Hack The Garden 09/2022 Wrap Up

IPv6

  • There is an open PR which adapts some assumptions about the IPv4 CIDRs in gardener/gardener (changes are rather minimal).
  • Shoot creation currently stops at 83%.
  • DNSRecord extension needs to be adapted to support AAAA records.
  • Focus was on the local setup only for now (which comes with its own issues). As a follow-up, we want to try the same with real infrastructures.
  • Everybody is invited to try the IPv6 setup at home (where you have IPv6 internet access) and provide feedback in the open PR.
  • With IPv6, the network CIDRs cannot be defined before shoot cretion (which is different compared to how it works with IPv4 today). We need to discuss the target picture.

Canary Rollout

  • There is a PoC which marks Seeds as canaries and works with both extensions and new gardenlet versions.
  • A new freeze controller would stop gardenlets from continuing reconciling Shoots in case too many clusters became unhealthy after the update.
  • The ManagedSeed controller now also uses ControllerDeployments for rolling out gardenlets.
  • There are still some open questions, e.g. "how to validate provider extensions" (given that a seed cluster is typically only responsible for one provider) and "how to determine the canary seeds".
  • We have to discuss the approach and solve the open questions before writing up a GEP.

Registry Cache Extension

  • There is a new controller (gardener/gardener-extension-registry-cache) for Extension resources which deploys the Docker registries (one per upstream repository) into the shoot cluster.
  • The containerd configuration for the mirrors is stored in a ConfigMap and picked up by a DaemonSet from there which applies it and restarts the containerd.
  • The DaemonSet pods are quite privileged and we need to discuss how to improve security concerns here (don't use it in production for now).
  • Some unit and integration tests (and docs) are missing and have to be added, however Prow is already connected to it.
  • There is an issue with containerd which only allows mirrors to be configured from one file.
  • There was also a bug in gardener/gardener which prevented additional containerd imports from working properly.
  • Another issue in gardener/gardener was found regarding removing the extension from shoot clusters (still needs to be investigated).
  • Potentially, we should refactor the current implementation to rely on OperatingSystemConfig webhooks.

Access Control For Shoot Clusters

  • The open PR from Gerrit in gardener/gardener was closed in favor of an extension developed by StackIT.
  • It needs to be adapted to a new approach using EnvoyFilters instead of AuthorizationPolicys (otherwise, we would risk kube-apiserver outages).
  • End-users should not be bothered with specifying the "right" IPs (source IPs vs. proxy protocol).

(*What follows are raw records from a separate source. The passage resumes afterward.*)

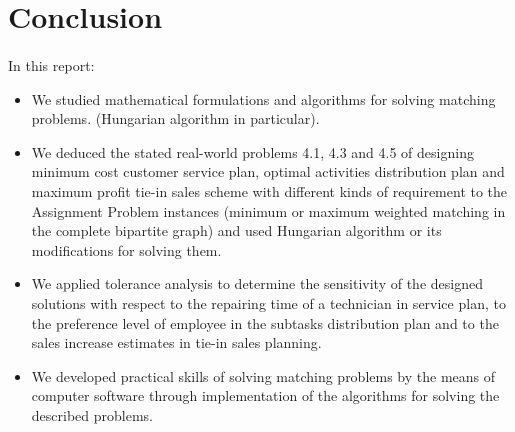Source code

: \section{Conclusion}
	\paragraph{}
	In this report:
\begin{itemize}
	\item We studied mathematical formulations and algorithms for solving matching problems. (Hungarian algorithm in particular).
	\item We deduced the stated real-world problems 4.1, 4.3 and 4.5 of designing minimum cost customer service plan, optimal activities distribution plan and maximum profit tie-in sales scheme with different kinds of requirement to the Assignment Problem instances (minimum or maximum weighted matching in the complete bipartite graph) and used Hungarian algorithm or its modifications for solving them.
	\item We applied tolerance analysis to determine the sensitivity of the designed solutions with respect to the repairing time of a technician in service plan, to the preference level of employee in the subtasks distribution plan and to the sales increase estimates in tie-in sales planning.
	\item We developed practical skills of solving matching problems by the means of computer software through implementation of the algorithms for solving the described problems.
\end{itemize}
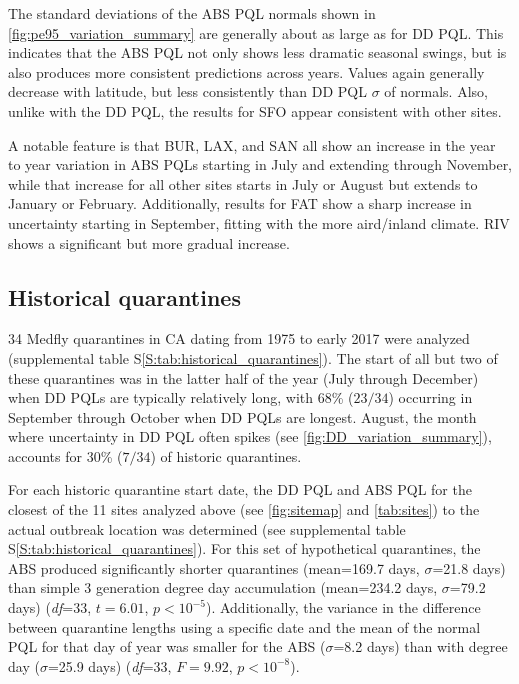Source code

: \documentclass[10pt,a4paper,twocolumn]{article}
\begin{document}
The standard deviations of the ABS PQL normals 
shown in \autoref{fig:pe95_variation_summary}
are generally about  as large as for DD PQL.
This indicates that the ABS PQL not only shows less dramatic seasonal swings, 
but is also produces more consistent predictions across years.
Values again generally decrease with latitude, but less consistently than DD PQL $\sigma$ of normals.
Also, unlike with the DD PQL, the results for SFO appear consistent with other sites.

A notable feature is that BUR, LAX, and SAN all show an increase in the year to year variation
in ABS PQLs starting in July and extending through November, 
while that increase for all other sites starts in July or August 
but extends to January or February.
Additionally, results for FAT show a sharp increase in uncertainty starting in September, fitting with the 
more aird/inland climate.  RIV shows a significant but more gradual increase.

\subsection*{Historical quarantines}

34 Medfly quarantines in CA dating from 1975 to early 2017 were analyzed
(supplemental table S\ref{S:tab:historical_quarantines}).
The start of all but two of these quarantines was in the latter half of the year
(July through December) when DD PQLs are typically relatively long,
with 68\% ($23/34$) occurring in September through October when DD PQLs are
longest. 
August, the month where uncertainty in DD PQL often spikes 
(see \autoref{fig:DD_variation_summary}), 
accounts for 30\% ($7/34$) of historic quarantines.

For each historic quarantine start date, the DD PQL and ABS PQL 
for the closest of the 11 sites analyzed above (see \autoref{fig:sitemap} and \autoref{tab:sites}) 
to the actual outbreak location was determined
(see supplemental table S\ref{S:tab:historical_quarantines}).
For this set of hypothetical quarantines, 
the ABS produced significantly shorter quarantines
(mean=169.7 days, $\sigma$=21.8 days)
than simple 3 generation degree day accumulation
(mean=234.2 days, $\sigma$=79.2 days)
(\textit{df}=33, $t{=}6.01$, $p{<}10^{-5}$).
Additionally, the variance in the difference between quarantine lengths
using a specific date and the mean of the normal PQL for that day of year
was smaller for the ABS ($\sigma$=8.2 days)
than with degree day ($\sigma$=25.9 days)
(\textit{df}=33, $F{=}9.92$, $p{<}10^{-8}$).
\end{document}
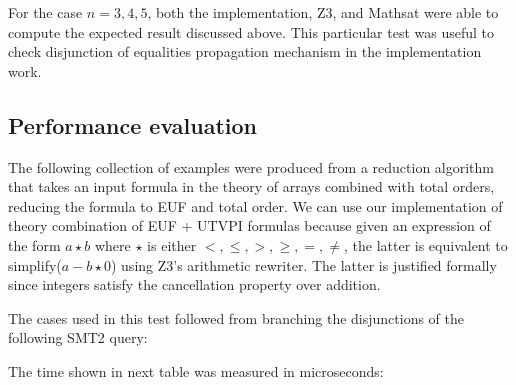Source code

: For the case $n = 3, 4, 5$, both the implementation, Z3, and Mathsat were able
to compute the expected result discussed above. This particular test
was useful to check disjunction of equalities propagation mechanism in the
implementation work.

\subsection{Performance evaluation}

The following collection of examples were produced from a reduction 
algorithm that takes an input formula in the theory of arrays combined with
total orders, reducing the formula to EUF and total order. We can use our
implementation of theory combination of EUF + UTVPI formulas because 
given an expression of the form $a \star b$ where
$\star$ is either $<, \leq, >, \geq, =, \neq$, 
the latter is equivalent to 
simplify($a - b \star 0$) using Z3's arithmetic rewriter. 
The latter is justified formally since integers 
satisfy the cancellation property over addition.

The cases used in this test followed from branching the disjunctions
of the following SMT2 query:



The time shown in next table was measured in microseconds:

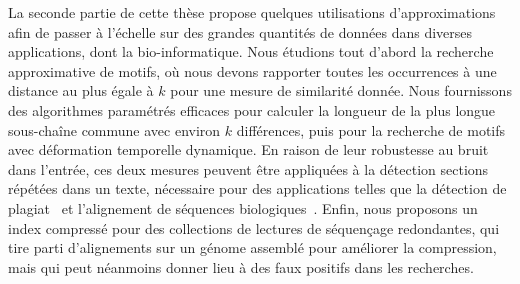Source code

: La seconde partie de cette thèse propose quelques utilisations d'approximations afin de passer à l'échelle sur des grandes quantités de données dans diverses applications, dont la bio-informatique.
%
Nous étudions tout d'abord la recherche approximative de motifs, où nous devons rapporter toutes les occurrences à une distance au plus égale à $k$ pour une mesure de similarité donnée.
Nous fournissons des algorithmes paramétrés efficaces pour calculer la longueur de la plus longue sous-chaîne commune avec environ $k$ différences, puis pour la recherche de motifs avec déformation temporelle dynamique. En raison de leur robustesse au bruit dans l'entrée, ces deux mesures peuvent être appliquées à la détection sections répétées dans un texte, nécessaire pour des applications telles que la détection de plagiat~\cite{zou2010cluster} et l'alignement de séquences biologiques~\cite{leimeister2014kmacs,loose2016real,han2018accurate}.
Enfin, nous proposons un index compressé pour des collections de lectures de séquençage redondantes, qui tire parti d'alignements sur un génome assemblé pour améliorer la compression, mais qui peut néanmoins donner lieu à des faux positifs dans les recherches.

For this, the provider extension need to be adapted to make this convenient for the users. (This is only for convenience - the extension can operate on its own).
  • The 23T colleagues created a new GitHub organization called gardener-community which might be a good place to host this new extension.

Cilium Support For Metal Stack

  • The Cilium extension was enhanced to support some more configuration options which make Cilium now possible on Metal Stack.
  • In addition, Cilium was tested successfully with provider-local (works out of the box).

Kubelet Server Certificate

  • The kubelet was still using a self-signed server certificate (valid for 1y) and was now adapted to create CertificateSigningRequest resources (same process compared to what it does to retrieve its client certificate).
  • There is a new controller in gardener-resource-manager which approves such CSRs so that kube-controller-manager can issue the certificate.
  • With this, the server certificate is only valid for 30d and rotated regularly.
  • Documentation and tests are still missing and need to be adapted.
  • OpenShift follows a similar approach (they have their own CSR approver controller).

Replacement Of The Last Remaining Shell Script In Metal Stack

  • Awesome

Resource Manager Health Check Watches

  • Previously, the health controller was polling periodically which caused quite some delays in reporting the actual status of the world.
  • This prolonged various operations unnecessarily.
  • Now, it watches all resources it detects in the status of the ManagedResource which makes it reacting MUCH faster. 🎉
  • This only works for the ManagedResources in the seed since we currently disable the cache for shoot clusters (however, enabling it comes with quite more memory usage, so we have to check).